*Your goal*.
Repeat all of the entries, please, keeping each line exact.

*Supplied entries*.

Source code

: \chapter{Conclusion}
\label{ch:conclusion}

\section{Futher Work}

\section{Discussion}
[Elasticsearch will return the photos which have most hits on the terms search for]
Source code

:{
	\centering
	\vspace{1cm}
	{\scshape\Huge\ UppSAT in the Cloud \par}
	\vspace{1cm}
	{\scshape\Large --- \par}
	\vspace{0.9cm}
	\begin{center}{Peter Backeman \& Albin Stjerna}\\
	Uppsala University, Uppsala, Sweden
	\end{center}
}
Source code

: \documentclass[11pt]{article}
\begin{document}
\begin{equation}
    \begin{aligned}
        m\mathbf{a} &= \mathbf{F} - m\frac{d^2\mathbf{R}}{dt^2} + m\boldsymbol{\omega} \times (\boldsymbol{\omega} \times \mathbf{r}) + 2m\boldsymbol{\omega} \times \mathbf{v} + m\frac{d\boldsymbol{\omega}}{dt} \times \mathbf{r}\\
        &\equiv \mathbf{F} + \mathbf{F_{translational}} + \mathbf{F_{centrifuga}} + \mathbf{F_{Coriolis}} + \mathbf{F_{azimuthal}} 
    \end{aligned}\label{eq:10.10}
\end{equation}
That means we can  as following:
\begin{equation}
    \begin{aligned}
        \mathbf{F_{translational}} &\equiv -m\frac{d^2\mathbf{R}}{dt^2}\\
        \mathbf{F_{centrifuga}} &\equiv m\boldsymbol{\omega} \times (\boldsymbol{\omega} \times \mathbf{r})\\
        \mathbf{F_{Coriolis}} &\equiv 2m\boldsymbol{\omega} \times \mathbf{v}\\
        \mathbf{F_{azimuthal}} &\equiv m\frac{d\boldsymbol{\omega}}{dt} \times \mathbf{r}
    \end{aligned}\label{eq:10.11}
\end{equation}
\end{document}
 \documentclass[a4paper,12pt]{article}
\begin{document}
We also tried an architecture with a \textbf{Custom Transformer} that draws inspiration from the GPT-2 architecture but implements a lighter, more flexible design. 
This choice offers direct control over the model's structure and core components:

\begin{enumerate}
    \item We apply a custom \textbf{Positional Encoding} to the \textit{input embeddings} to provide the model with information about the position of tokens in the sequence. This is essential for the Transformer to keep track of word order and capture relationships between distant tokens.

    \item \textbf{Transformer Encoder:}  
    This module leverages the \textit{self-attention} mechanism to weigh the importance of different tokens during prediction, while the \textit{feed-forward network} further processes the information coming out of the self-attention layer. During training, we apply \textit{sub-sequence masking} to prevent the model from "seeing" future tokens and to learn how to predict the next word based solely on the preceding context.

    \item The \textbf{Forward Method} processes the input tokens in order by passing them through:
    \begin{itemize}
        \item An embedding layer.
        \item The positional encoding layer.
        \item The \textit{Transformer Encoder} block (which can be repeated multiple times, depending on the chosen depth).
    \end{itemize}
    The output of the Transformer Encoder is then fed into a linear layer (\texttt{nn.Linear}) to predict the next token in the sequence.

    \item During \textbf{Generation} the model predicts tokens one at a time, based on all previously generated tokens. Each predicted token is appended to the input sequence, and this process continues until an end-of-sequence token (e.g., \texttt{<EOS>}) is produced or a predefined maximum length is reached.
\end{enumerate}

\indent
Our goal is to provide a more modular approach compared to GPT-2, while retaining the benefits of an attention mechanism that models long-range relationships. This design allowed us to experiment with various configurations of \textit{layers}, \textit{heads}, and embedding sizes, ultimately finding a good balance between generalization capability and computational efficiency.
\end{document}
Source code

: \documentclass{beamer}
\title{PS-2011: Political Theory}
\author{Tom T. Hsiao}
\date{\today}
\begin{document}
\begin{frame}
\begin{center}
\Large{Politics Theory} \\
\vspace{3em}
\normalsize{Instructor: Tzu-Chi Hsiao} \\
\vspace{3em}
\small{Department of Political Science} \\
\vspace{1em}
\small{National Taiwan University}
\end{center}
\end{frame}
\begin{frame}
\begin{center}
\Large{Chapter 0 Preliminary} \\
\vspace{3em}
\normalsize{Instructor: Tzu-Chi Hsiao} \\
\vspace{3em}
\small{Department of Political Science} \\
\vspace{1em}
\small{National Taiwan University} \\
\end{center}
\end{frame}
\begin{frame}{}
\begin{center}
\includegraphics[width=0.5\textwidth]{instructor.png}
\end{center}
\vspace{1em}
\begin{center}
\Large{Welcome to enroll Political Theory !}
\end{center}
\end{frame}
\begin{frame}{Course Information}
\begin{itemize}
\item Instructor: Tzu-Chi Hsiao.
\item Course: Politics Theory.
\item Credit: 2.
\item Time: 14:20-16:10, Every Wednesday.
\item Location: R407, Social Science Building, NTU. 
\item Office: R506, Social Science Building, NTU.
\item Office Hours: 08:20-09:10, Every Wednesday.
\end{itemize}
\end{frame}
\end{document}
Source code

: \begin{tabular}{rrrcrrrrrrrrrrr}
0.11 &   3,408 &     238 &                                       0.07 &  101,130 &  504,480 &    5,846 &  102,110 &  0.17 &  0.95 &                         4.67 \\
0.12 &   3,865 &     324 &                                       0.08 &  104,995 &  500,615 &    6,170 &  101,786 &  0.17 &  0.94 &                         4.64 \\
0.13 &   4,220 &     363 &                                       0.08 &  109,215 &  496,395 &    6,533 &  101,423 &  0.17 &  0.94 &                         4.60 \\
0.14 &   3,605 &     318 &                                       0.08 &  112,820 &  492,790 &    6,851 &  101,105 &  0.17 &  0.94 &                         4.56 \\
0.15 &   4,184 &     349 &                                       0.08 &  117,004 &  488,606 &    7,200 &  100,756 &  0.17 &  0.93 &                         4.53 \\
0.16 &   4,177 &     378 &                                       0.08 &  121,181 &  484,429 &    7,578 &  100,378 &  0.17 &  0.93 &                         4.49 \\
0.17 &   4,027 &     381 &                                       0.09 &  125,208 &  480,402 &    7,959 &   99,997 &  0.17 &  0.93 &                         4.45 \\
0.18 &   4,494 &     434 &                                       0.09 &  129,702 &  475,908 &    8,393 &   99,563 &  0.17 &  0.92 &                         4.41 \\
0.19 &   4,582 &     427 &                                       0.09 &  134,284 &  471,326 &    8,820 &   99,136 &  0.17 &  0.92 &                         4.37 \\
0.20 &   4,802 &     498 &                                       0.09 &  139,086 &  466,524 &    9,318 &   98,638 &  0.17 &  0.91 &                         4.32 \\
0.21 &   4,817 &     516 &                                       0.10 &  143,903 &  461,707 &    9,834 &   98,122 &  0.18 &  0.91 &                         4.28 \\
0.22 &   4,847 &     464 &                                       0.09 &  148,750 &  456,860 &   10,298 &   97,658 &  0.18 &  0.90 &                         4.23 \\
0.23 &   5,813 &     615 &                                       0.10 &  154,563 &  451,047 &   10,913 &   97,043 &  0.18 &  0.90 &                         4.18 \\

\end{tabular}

*Response for this exercise*.
Source code

: \chapter{Conclusion}
\label{ch:conclusion}

\section{Futher Work}

\section{Discussion}
[Elasticsearch will return the photos which have most hits on the terms search for]
Source code

:{
	\centering
	\vspace{1cm}
	{\scshape\Huge\ UppSAT in the Cloud \par}
	\vspace{1cm}
	{\scshape\Large --- \par}
	\vspace{0.9cm}
	\begin{center}{Peter Backeman \& Albin Stjerna}\\
	Uppsala University, Uppsala, Sweden
	\end{center}
}
Source code

: \documentclass[11pt]{article}
\begin{document}
\begin{equation}
    \begin{aligned}
        m\mathbf{a} &= \mathbf{F} - m\frac{d^2\mathbf{R}}{dt^2} + m\boldsymbol{\omega} \times (\boldsymbol{\omega} \times \mathbf{r}) + 2m\boldsymbol{\omega} \times \mathbf{v} + m\frac{d\boldsymbol{\omega}}{dt} \times \mathbf{r}\\
        &\equiv \mathbf{F} + \mathbf{F_{translational}} + \mathbf{F_{centrifuga}} + \mathbf{F_{Coriolis}} + \mathbf{F_{azimuthal}} 
    \end{aligned}\label{eq:10.10}
\end{equation}
That means we can  as following:
\begin{equation}
    \begin{aligned}
        \mathbf{F_{translational}} &\equiv -m\frac{d^2\mathbf{R}}{dt^2}\\
        \mathbf{F_{centrifuga}} &\equiv m\boldsymbol{\omega} \times (\boldsymbol{\omega} \times \mathbf{r})\\
        \mathbf{F_{Coriolis}} &\equiv 2m\boldsymbol{\omega} \times \mathbf{v}\\
        \mathbf{F_{azimuthal}} &\equiv m\frac{d\boldsymbol{\omega}}{dt} \times \mathbf{r}
    \end{aligned}\label{eq:10.11}
\end{equation}
\end{document}
 \documentclass[a4paper,12pt]{article}
\begin{document}
We also tried an architecture with a \textbf{Custom Transformer} that draws inspiration from the GPT-2 architecture but implements a lighter, more flexible design. 
This choice offers direct control over the model's structure and core components:

\begin{enumerate}
    \item We apply a custom \textbf{Positional Encoding} to the \textit{input embeddings} to provide the model with information about the position of tokens in the sequence. This is essential for the Transformer to keep track of word order and capture relationships between distant tokens.

    \item \textbf{Transformer Encoder:}  
    This module leverages the \textit{self-attention} mechanism to weigh the importance of different tokens during prediction, while the \textit{feed-forward network} further processes the information coming out of the self-attention layer. During training, we apply \textit{sub-sequence masking} to prevent the model from "seeing" future tokens and to learn how to predict the next word based solely on the preceding context.

    \item The \textbf{Forward Method} processes the input tokens in order by passing them through:
    \begin{itemize}
        \item An embedding layer.
        \item The positional encoding layer.
        \item The \textit{Transformer Encoder} block (which can be repeated multiple times, depending on the chosen depth).
    \end{itemize}
    The output of the Transformer Encoder is then fed into a linear layer (\texttt{nn.Linear}) to predict the next token in the sequence.

    \item During \textbf{Generation} the model predicts tokens one at a time, based on all previously generated tokens. Each predicted token is appended to the input sequence, and this process continues until an end-of-sequence token (e.g., \texttt{<EOS>}) is produced or a predefined maximum length is reached.
\end{enumerate}

\indent
Our goal is to provide a more modular approach compared to GPT-2, while retaining the benefits of an attention mechanism that models long-range relationships. This design allowed us to experiment with various configurations of \textit{layers}, \textit{heads}, and embedding sizes, ultimately finding a good balance between generalization capability and computational efficiency.
\end{document}
Source code

: \documentclass{beamer}
\title{PS-2011: Political Theory}
\author{Tom T. Hsiao}
\date{\today}
\begin{document}
\begin{frame}
\begin{center}
\Large{Politics Theory} \\
\vspace{3em}
\normalsize{Instructor: Tzu-Chi Hsiao} \\
\vspace{3em}
\small{Department of Political Science} \\
\vspace{1em}
\small{National Taiwan University}
\end{center}
\end{frame}
\begin{frame}
\begin{center}
\Large{Chapter 0 Preliminary} \\
\vspace{3em}
\normalsize{Instructor: Tzu-Chi Hsiao} \\
\vspace{3em}
\small{Department of Political Science} \\
\vspace{1em}
\small{National Taiwan University} \\
\end{center}
\end{frame}
\begin{frame}{}
\begin{center}
\includegraphics[width=0.5\textwidth]{instructor.png}
\end{center}
\vspace{1em}
\begin{center}
\Large{Welcome to enroll Political Theory !}
\end{center}
\end{frame}
\begin{frame}{Course Information}
\begin{itemize}
\item Instructor: Tzu-Chi Hsiao.
\item Course: Politics Theory.
\item Credit: 2.
\item Time: 14:20-16:10, Every Wednesday.
\item Location: R407, Social Science Building, NTU. 
\item Office: R506, Social Science Building, NTU.
\item Office Hours: 08:20-09:10, Every Wednesday.
\end{itemize}
\end{frame}
\end{document}
Source code

: \begin{tabular}{rrrcrrrrrrrrrrr}
0.11 &   3,408 &     238 &                                       0.07 &  101,130 &  504,480 &    5,846 &  102,110 &  0.17 &  0.95 &                         4.67 \\
0.12 &   3,865 &     324 &                                       0.08 &  104,995 &  500,615 &    6,170 &  101,786 &  0.17 &  0.94 &                         4.64 \\
0.13 &   4,220 &     363 &                                       0.08 &  109,215 &  496,395 &    6,533 &  101,423 &  0.17 &  0.94 &                         4.60 \\
0.14 &   3,605 &     318 &                                       0.08 &  112,820 &  492,790 &    6,851 &  101,105 &  0.17 &  0.94 &                         4.56 \\
0.15 &   4,184 &     349 &                                       0.08 &  117,004 &  488,606 &    7,200 &  100,756 &  0.17 &  0.93 &                         4.53 \\
0.16 &   4,177 &     378 &                                       0.08 &  121,181 &  484,429 &    7,578 &  100,378 &  0.17 &  0.93 &                         4.49 \\
0.17 &   4,027 &     381 &                                       0.09 &  125,208 &  480,402 &    7,959 &   99,997 &  0.17 &  0.93 &                         4.45 \\
0.18 &   4,494 &     434 &                                       0.09 &  129,702 &  475,908 &    8,393 &   99,563 &  0.17 &  0.92 &                         4.41 \\
0.19 &   4,582 &     427 &                                       0.09 &  134,284 &  471,326 &    8,820 &   99,136 &  0.17 &  0.92 &                         4.37 \\
0.20 &   4,802 &     498 &                                       0.09 &  139,086 &  466,524 &    9,318 &   98,638 &  0.17 &  0.91 &                         4.32 \\
0.21 &   4,817 &     516 &                                       0.10 &  143,903 &  461,707 &    9,834 &   98,122 &  0.18 &  0.91 &                         4.28 \\
0.22 &   4,847 &     464 &                                       0.09 &  148,750 &  456,860 &   10,298 &   97,658 &  0.18 &  0.90 &                         4.23 \\
0.23 &   5,813 &     615 &                                       0.10 &  154,563 &  451,047 &   10,913 &   97,043 &  0.18 &  0.90 &                         4.18 \\

\end{tabular}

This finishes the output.